* [PROBLEM REQUIREMENTS] Everything from the line with "s’il y a lieu;" to the end of the entries should be copied exactly, and nothing else.

* [GIVEN RECORDS]
———
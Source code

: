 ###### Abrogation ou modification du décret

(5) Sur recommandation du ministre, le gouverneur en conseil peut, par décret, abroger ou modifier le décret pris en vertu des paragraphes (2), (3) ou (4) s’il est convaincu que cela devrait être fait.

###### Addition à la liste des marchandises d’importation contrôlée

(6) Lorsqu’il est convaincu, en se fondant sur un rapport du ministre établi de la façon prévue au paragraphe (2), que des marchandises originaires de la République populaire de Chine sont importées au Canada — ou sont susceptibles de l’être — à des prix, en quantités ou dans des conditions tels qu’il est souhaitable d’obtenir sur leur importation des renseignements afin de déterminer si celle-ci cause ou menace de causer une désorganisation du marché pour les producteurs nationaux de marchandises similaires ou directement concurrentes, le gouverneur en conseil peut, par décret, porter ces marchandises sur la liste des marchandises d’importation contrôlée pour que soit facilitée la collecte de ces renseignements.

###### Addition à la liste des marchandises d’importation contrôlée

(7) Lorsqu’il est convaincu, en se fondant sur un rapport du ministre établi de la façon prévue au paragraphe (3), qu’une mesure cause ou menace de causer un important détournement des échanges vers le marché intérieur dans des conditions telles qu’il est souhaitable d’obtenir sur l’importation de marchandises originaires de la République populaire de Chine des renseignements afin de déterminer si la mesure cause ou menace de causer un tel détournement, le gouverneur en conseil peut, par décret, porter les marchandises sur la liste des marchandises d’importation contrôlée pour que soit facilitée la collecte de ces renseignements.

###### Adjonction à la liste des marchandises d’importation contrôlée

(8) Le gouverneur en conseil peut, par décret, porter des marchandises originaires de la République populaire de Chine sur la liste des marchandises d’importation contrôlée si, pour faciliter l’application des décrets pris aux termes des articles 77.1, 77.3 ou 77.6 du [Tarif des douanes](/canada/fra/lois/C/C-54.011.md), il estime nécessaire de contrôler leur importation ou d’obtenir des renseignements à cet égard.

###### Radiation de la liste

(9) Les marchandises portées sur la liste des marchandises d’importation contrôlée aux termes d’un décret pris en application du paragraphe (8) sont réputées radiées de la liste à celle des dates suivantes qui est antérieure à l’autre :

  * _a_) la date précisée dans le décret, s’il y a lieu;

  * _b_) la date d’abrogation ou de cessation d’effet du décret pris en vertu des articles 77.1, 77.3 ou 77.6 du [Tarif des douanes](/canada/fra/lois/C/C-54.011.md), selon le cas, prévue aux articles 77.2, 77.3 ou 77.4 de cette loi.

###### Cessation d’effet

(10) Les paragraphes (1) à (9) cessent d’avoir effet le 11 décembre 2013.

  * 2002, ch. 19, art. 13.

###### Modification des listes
———
* [RESULT OF THE EXERCISE]
  * _a_) la date précisée dans le décret, s’il y a lieu;

  * _b_) la date d’abrogation ou de cessation d’effet du décret pris en vertu des articles 77.1, 77.3 ou 77.6 du [Tarif des douanes](/canada/fra/lois/C/C-54.011.md), selon le cas, prévue aux articles 77.2, 77.3 ou 77.4 de cette loi.

###### Cessation d’effet

(10) Les paragraphes (1) à (9) cessent d’avoir effet le 11 décembre 2013.

  * 2002, ch. 19, art. 13.

###### Modification des listes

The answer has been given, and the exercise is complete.